Input for this task section start

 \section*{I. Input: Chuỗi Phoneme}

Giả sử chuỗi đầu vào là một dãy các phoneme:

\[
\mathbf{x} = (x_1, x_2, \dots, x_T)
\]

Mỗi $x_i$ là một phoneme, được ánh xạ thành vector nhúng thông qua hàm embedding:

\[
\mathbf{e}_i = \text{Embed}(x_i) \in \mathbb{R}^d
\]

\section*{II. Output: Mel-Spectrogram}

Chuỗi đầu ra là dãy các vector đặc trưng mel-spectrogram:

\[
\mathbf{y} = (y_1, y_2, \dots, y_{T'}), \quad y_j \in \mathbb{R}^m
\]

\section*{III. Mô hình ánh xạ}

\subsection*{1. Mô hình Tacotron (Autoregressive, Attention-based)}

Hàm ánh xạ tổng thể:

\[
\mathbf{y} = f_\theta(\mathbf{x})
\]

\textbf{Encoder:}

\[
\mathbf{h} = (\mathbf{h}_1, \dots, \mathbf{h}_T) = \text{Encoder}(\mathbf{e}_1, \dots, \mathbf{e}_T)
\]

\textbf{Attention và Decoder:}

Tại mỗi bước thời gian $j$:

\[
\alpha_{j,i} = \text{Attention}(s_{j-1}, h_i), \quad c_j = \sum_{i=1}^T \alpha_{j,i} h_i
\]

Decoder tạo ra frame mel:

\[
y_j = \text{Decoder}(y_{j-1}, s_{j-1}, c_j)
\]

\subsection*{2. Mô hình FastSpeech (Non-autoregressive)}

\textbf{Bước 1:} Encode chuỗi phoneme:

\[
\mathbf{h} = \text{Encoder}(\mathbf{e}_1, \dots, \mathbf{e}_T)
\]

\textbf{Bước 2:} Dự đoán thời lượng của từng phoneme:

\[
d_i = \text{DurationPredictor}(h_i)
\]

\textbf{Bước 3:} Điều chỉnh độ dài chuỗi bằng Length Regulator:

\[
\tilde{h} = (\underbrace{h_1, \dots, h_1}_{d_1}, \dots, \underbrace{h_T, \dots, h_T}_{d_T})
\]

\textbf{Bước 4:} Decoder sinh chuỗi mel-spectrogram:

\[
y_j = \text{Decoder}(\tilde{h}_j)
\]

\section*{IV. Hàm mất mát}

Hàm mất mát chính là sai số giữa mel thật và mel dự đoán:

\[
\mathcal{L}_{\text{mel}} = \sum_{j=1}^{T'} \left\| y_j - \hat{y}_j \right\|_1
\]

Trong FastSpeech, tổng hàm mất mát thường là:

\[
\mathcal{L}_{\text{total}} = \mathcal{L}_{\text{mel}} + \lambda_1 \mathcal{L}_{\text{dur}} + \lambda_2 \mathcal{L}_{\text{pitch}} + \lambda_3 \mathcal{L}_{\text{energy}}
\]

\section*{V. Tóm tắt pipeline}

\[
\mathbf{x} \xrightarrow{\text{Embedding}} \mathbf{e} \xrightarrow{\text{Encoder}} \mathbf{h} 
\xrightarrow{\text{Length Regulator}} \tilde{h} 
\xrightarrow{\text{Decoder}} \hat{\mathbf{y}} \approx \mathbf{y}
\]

Input for this task section end

Your assignment -> Output every record above, exactly as written.

Expected output ->
 \section*{I. Input: Chuỗi Phoneme}

Giả sử chuỗi đầu vào là một dãy các phoneme:

\[
\mathbf{x} = (x_1, x_2, \dots, x_T)
\]

Mỗi $x_i$ là một phoneme, được ánh xạ thành vector nhúng thông qua hàm embedding:

\[
\mathbf{e}_i = \text{Embed}(x_i) \in \mathbb{R}^d
\]

\section*{II. Output: Mel-Spectrogram}

Chuỗi đầu ra là dãy các vector đặc trưng mel-spectrogram:

\[
\mathbf{y} = (y_1, y_2, \dots, y_{T'}), \quad y_j \in \mathbb{R}^m
\]

\section*{III. Mô hình ánh xạ}

\subsection*{1. Mô hình Tacotron (Autoregressive, Attention-based)}

Hàm ánh xạ tổng thể:

\[
\mathbf{y} = f_\theta(\mathbf{x})
\]

\textbf{Encoder:}

\[
\mathbf{h} = (\mathbf{h}_1, \dots, \mathbf{h}_T) = \text{Encoder}(\mathbf{e}_1, \dots, \mathbf{e}_T)
\]

\textbf{Attention và Decoder:}

Tại mỗi bước thời gian $j$:

\[
\alpha_{j,i} = \text{Attention}(s_{j-1}, h_i), \quad c_j = \sum_{i=1}^T \alpha_{j,i} h_i
\]

Decoder tạo ra frame mel:

\[
y_j = \text{Decoder}(y_{j-1}, s_{j-1}, c_j)
\]

\subsection*{2. Mô hình FastSpeech (Non-autoregressive)}

\textbf{Bước 1:} Encode chuỗi phoneme:

\[
\mathbf{h} = \text{Encoder}(\mathbf{e}_1, \dots, \mathbf{e}_T)
\]

\textbf{Bước 2:} Dự đoán thời lượng của từng phoneme:

\[
d_i = \text{DurationPredictor}(h_i)
\]

\textbf{Bước 3:} Điều chỉnh độ dài chuỗi bằng Length Regulator:

\[
\tilde{h} = (\underbrace{h_1, \dots, h_1}_{d_1}, \dots, \underbrace{h_T, \dots, h_T}_{d_T})
\]

\textbf{Bước 4:} Decoder sinh chuỗi mel-spectrogram:

\[
y_j = \text{Decoder}(\tilde{h}_j)
\]

\section*{IV. Hàm mất mát}

Hàm mất mát chính là sai số giữa mel thật và mel dự đoán:

\[
\mathcal{L}_{\text{mel}} = \sum_{j=1}^{T'} \left\| y_j - \hat{y}_j \right\|_1
\]

Trong FastSpeech, tổng hàm mất mát thường là:

\[
\mathcal{L}_{\text{total}} = \mathcal{L}_{\text{mel}} + \lambda_1 \mathcal{L}_{\text{dur}} + \lambda_2 \mathcal{L}_{\text{pitch}} + \lambda_3 \mathcal{L}_{\text{energy}}
\]

\section*{V. Tóm tắt pipeline}

\[
\mathbf{x} \xrightarrow{\text{Embedding}} \mathbf{e} \xrightarrow{\text{Encoder}} \mathbf{h} 
\xrightarrow{\text{Length Regulator}} \tilde{h} 
\xrightarrow{\text{Decoder}} \hat{\mathbf{y}} \approx \mathbf{y}
\]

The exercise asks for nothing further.